Your task is to extract every entry that follows word for word while excluding the pictures.
(Provided records begins)
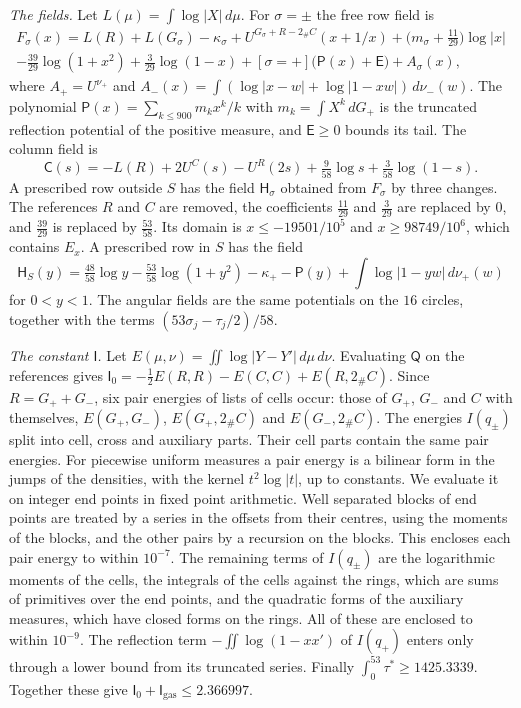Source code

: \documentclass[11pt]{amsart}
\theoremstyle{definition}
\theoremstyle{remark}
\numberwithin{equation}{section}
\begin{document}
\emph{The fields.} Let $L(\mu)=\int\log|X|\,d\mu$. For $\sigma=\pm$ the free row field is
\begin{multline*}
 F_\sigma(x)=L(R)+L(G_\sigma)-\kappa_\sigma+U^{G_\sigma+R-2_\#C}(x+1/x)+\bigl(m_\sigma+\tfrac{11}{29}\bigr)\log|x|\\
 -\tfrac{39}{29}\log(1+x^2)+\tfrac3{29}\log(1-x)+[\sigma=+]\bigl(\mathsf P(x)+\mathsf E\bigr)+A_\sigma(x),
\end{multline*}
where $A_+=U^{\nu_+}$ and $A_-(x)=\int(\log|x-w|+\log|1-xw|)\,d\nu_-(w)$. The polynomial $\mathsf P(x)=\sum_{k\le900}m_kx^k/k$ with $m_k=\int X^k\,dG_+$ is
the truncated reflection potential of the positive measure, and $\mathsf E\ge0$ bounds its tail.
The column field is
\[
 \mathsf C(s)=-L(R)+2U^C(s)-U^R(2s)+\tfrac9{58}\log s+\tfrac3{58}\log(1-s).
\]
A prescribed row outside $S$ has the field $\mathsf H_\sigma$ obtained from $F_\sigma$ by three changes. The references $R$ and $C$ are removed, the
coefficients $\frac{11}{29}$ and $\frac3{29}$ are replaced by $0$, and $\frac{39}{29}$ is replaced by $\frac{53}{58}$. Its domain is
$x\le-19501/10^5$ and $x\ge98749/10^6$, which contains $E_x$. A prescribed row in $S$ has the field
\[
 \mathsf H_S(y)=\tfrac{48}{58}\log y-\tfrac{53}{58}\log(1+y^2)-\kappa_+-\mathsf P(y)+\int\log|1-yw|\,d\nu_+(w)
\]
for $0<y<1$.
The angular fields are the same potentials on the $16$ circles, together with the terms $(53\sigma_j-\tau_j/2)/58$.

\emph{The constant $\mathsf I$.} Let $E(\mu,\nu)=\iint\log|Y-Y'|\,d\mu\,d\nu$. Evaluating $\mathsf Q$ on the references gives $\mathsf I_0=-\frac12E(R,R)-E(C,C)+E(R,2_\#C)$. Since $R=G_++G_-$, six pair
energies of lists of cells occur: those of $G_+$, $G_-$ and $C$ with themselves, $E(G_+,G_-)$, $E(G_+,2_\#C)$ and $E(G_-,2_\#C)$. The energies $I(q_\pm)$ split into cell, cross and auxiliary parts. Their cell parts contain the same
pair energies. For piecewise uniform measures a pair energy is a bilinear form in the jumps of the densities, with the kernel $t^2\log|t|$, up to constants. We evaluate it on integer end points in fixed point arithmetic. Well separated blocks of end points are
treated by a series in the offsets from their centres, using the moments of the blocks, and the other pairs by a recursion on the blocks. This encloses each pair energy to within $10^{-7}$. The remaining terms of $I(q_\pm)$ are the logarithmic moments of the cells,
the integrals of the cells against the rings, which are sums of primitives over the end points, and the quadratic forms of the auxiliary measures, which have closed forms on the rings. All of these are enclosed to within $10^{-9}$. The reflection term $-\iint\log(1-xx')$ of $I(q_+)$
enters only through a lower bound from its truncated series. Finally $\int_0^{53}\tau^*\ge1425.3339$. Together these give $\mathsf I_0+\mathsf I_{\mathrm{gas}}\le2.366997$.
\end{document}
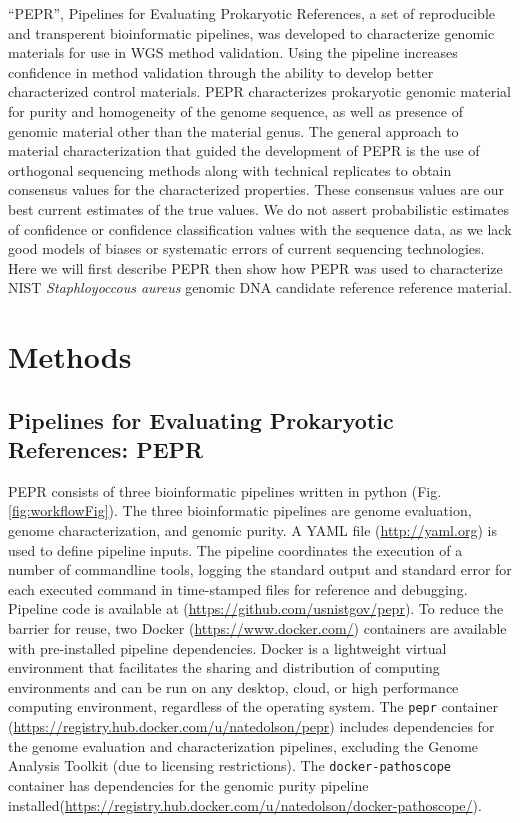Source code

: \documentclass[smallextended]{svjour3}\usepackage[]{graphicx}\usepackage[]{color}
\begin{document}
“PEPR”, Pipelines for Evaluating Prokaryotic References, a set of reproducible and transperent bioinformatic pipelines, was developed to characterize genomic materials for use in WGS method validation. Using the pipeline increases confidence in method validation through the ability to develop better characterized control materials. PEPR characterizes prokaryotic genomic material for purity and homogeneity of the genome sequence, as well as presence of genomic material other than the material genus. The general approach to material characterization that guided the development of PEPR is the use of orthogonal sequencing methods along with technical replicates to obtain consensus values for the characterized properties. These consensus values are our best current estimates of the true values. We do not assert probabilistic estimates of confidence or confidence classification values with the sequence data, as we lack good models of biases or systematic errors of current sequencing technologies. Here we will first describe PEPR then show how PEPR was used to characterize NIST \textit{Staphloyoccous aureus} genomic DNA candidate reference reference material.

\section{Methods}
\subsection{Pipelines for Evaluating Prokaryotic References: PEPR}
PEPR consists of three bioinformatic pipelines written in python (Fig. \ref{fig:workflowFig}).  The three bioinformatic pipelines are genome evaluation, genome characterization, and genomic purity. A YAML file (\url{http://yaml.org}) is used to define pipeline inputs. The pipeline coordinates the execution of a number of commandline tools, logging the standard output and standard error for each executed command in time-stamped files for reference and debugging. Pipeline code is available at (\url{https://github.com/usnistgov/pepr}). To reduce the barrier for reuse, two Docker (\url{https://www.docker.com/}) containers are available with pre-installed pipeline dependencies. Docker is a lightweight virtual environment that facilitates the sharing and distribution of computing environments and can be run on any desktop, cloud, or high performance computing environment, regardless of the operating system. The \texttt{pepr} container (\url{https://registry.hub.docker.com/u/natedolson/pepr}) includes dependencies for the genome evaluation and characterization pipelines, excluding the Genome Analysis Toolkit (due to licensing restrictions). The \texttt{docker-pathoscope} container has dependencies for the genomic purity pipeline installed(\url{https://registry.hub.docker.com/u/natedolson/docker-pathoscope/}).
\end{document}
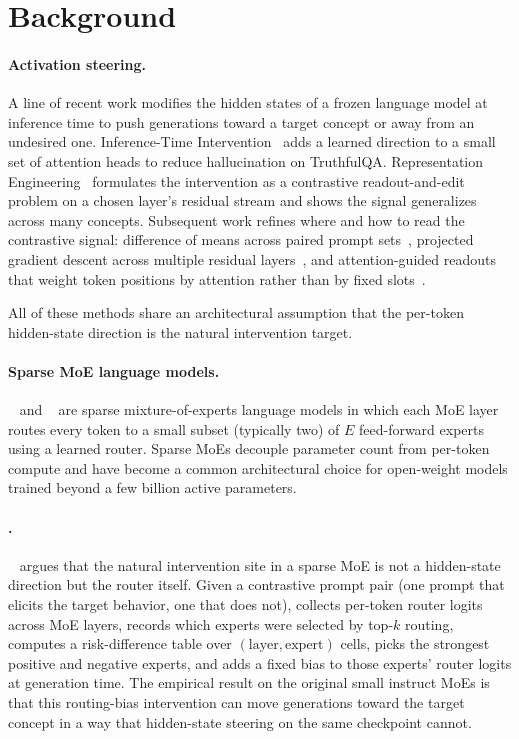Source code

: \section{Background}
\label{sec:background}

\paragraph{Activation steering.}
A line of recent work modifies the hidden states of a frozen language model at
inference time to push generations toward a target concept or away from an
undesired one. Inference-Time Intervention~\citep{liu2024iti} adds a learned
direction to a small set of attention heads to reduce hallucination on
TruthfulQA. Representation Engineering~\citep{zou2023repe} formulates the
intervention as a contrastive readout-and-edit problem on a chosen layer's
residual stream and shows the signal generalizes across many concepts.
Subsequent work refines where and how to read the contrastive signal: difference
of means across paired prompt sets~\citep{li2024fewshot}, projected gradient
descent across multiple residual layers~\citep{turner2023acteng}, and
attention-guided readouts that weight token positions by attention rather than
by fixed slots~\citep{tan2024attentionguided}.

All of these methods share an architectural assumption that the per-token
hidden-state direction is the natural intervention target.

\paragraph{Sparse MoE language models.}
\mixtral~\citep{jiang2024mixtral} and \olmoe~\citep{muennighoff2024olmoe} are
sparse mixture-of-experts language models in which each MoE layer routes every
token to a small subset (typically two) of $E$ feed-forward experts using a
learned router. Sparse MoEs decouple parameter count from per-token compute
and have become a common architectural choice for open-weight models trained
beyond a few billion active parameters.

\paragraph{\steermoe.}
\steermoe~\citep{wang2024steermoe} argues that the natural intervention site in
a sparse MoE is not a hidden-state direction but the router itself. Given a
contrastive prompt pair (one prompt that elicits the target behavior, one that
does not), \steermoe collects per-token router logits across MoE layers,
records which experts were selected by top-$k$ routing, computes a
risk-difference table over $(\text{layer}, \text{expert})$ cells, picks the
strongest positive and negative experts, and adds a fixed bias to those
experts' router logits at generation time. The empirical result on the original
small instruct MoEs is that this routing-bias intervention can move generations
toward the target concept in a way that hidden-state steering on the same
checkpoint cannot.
(Provided records ends)
Result below:
Source code

: \documentclass[11pt]{amsart}
\theoremstyle{definition}
\theoremstyle{remark}
\numberwithin{equation}{section}
\begin{document}
\emph{The fields.} Let $L(\mu)=\int\log|X|\,d\mu$. For $\sigma=\pm$ the free row field is
\begin{multline*}
 F_\sigma(x)=L(R)+L(G_\sigma)-\kappa_\sigma+U^{G_\sigma+R-2_\#C}(x+1/x)+\bigl(m_\sigma+\tfrac{11}{29}\bigr)\log|x|\\
 -\tfrac{39}{29}\log(1+x^2)+\tfrac3{29}\log(1-x)+[\sigma=+]\bigl(\mathsf P(x)+\mathsf E\bigr)+A_\sigma(x),
\end{multline*}
where $A_+=U^{\nu_+}$ and $A_-(x)=\int(\log|x-w|+\log|1-xw|)\,d\nu_-(w)$. The polynomial $\mathsf P(x)=\sum_{k\le900}m_kx^k/k$ with $m_k=\int X^k\,dG_+$ is
the truncated reflection potential of the positive measure, and $\mathsf E\ge0$ bounds its tail.
The column field is
\[
 \mathsf C(s)=-L(R)+2U^C(s)-U^R(2s)+\tfrac9{58}\log s+\tfrac3{58}\log(1-s).
\]
A prescribed row outside $S$ has the field $\mathsf H_\sigma$ obtained from $F_\sigma$ by three changes. The references $R$ and $C$ are removed, the
coefficients $\frac{11}{29}$ and $\frac3{29}$ are replaced by $0$, and $\frac{39}{29}$ is replaced by $\frac{53}{58}$. Its domain is
$x\le-19501/10^5$ and $x\ge98749/10^6$, which contains $E_x$. A prescribed row in $S$ has the field
\[
 \mathsf H_S(y)=\tfrac{48}{58}\log y-\tfrac{53}{58}\log(1+y^2)-\kappa_+-\mathsf P(y)+\int\log|1-yw|\,d\nu_+(w)
\]
for $0<y<1$.
The angular fields are the same potentials on the $16$ circles, together with the terms $(53\sigma_j-\tau_j/2)/58$.

\emph{The constant $\mathsf I$.} Let $E(\mu,\nu)=\iint\log|Y-Y'|\,d\mu\,d\nu$. Evaluating $\mathsf Q$ on the references gives $\mathsf I_0=-\frac12E(R,R)-E(C,C)+E(R,2_\#C)$. Since $R=G_++G_-$, six pair
energies of lists of cells occur: those of $G_+$, $G_-$ and $C$ with themselves, $E(G_+,G_-)$, $E(G_+,2_\#C)$ and $E(G_-,2_\#C)$. The energies $I(q_\pm)$ split into cell, cross and auxiliary parts. Their cell parts contain the same
pair energies. For piecewise uniform measures a pair energy is a bilinear form in the jumps of the densities, with the kernel $t^2\log|t|$, up to constants. We evaluate it on integer end points in fixed point arithmetic. Well separated blocks of end points are
treated by a series in the offsets from their centres, using the moments of the blocks, and the other pairs by a recursion on the blocks. This encloses each pair energy to within $10^{-7}$. The remaining terms of $I(q_\pm)$ are the logarithmic moments of the cells,
the integrals of the cells against the rings, which are sums of primitives over the end points, and the quadratic forms of the auxiliary measures, which have closed forms on the rings. All of these are enclosed to within $10^{-9}$. The reflection term $-\iint\log(1-xx')$ of $I(q_+)$
enters only through a lower bound from its truncated series. Finally $\int_0^{53}\tau^*\ge1425.3339$. Together these give $\mathsf I_0+\mathsf I_{\mathrm{gas}}\le2.366997$.
\end{document}
Source code

: \documentclass[smallextended]{svjour3}\usepackage[]{graphicx}\usepackage[]{color}
\begin{document}
“PEPR”, Pipelines for Evaluating Prokaryotic References, a set of reproducible and transperent bioinformatic pipelines, was developed to characterize genomic materials for use in WGS method validation. Using the pipeline increases confidence in method validation through the ability to develop better characterized control materials. PEPR characterizes prokaryotic genomic material for purity and homogeneity of the genome sequence, as well as presence of genomic material other than the material genus. The general approach to material characterization that guided the development of PEPR is the use of orthogonal sequencing methods along with technical replicates to obtain consensus values for the characterized properties. These consensus values are our best current estimates of the true values. We do not assert probabilistic estimates of confidence or confidence classification values with the sequence data, as we lack good models of biases or systematic errors of current sequencing technologies. Here we will first describe PEPR then show how PEPR was used to characterize NIST \textit{Staphloyoccous aureus} genomic DNA candidate reference reference material.

\section{Methods}
\subsection{Pipelines for Evaluating Prokaryotic References: PEPR}
PEPR consists of three bioinformatic pipelines written in python (Fig. \ref{fig:workflowFig}).  The three bioinformatic pipelines are genome evaluation, genome characterization, and genomic purity. A YAML file (\url{http://yaml.org}) is used to define pipeline inputs. The pipeline coordinates the execution of a number of commandline tools, logging the standard output and standard error for each executed command in time-stamped files for reference and debugging. Pipeline code is available at (\url{https://github.com/usnistgov/pepr}). To reduce the barrier for reuse, two Docker (\url{https://www.docker.com/}) containers are available with pre-installed pipeline dependencies. Docker is a lightweight virtual environment that facilitates the sharing and distribution of computing environments and can be run on any desktop, cloud, or high performance computing environment, regardless of the operating system. The \texttt{pepr} container (\url{https://registry.hub.docker.com/u/natedolson/pepr}) includes dependencies for the genome evaluation and characterization pipelines, excluding the Genome Analysis Toolkit (due to licensing restrictions). The \texttt{docker-pathoscope} container has dependencies for the genomic purity pipeline installed(\url{https://registry.hub.docker.com/u/natedolson/docker-pathoscope/}).
\end{document}
Source code

: \section{Background}
\label{sec:background}

\paragraph{Activation steering.}
A line of recent work modifies the hidden states of a frozen language model at
inference time to push generations toward a target concept or away from an
undesired one. Inference-Time Intervention~\citep{liu2024iti} adds a learned
direction to a small set of attention heads to reduce hallucination on
TruthfulQA. Representation Engineering~\citep{zou2023repe} formulates the
intervention as a contrastive readout-and-edit problem on a chosen layer's
residual stream and shows the signal generalizes across many concepts.
Subsequent work refines where and how to read the contrastive signal: difference
of means across paired prompt sets~\citep{li2024fewshot}, projected gradient
descent across multiple residual layers~\citep{turner2023acteng}, and
attention-guided readouts that weight token positions by attention rather than
by fixed slots~\citep{tan2024attentionguided}.

All of these methods share an architectural assumption that the per-token
hidden-state direction is the natural intervention target.

\paragraph{Sparse MoE language models.}
\mixtral~\citep{jiang2024mixtral} and \olmoe~\citep{muennighoff2024olmoe} are
sparse mixture-of-experts language models in which each MoE layer routes every
token to a small subset (typically two) of $E$ feed-forward experts using a
learned router. Sparse MoEs decouple parameter count from per-token compute
and have become a common architectural choice for open-weight models trained
beyond a few billion active parameters.

\paragraph{\steermoe.}
\steermoe~\citep{wang2024steermoe} argues that the natural intervention site in
a sparse MoE is not a hidden-state direction but the router itself. Given a
contrastive prompt pair (one prompt that elicits the target behavior, one that
does not), \steermoe collects per-token router logits across MoE layers,
records which experts were selected by top-$k$ routing, computes a
risk-difference table over $(\text{layer}, \text{expert})$ cells, picks the
strongest positive and negative experts, and adds a fixed bias to those
experts' router logits at generation time. The empirical result on the original
small instruct MoEs is that this routing-bias intervention can move generations
toward the target concept in a way that hidden-state steering on the same
checkpoint cannot.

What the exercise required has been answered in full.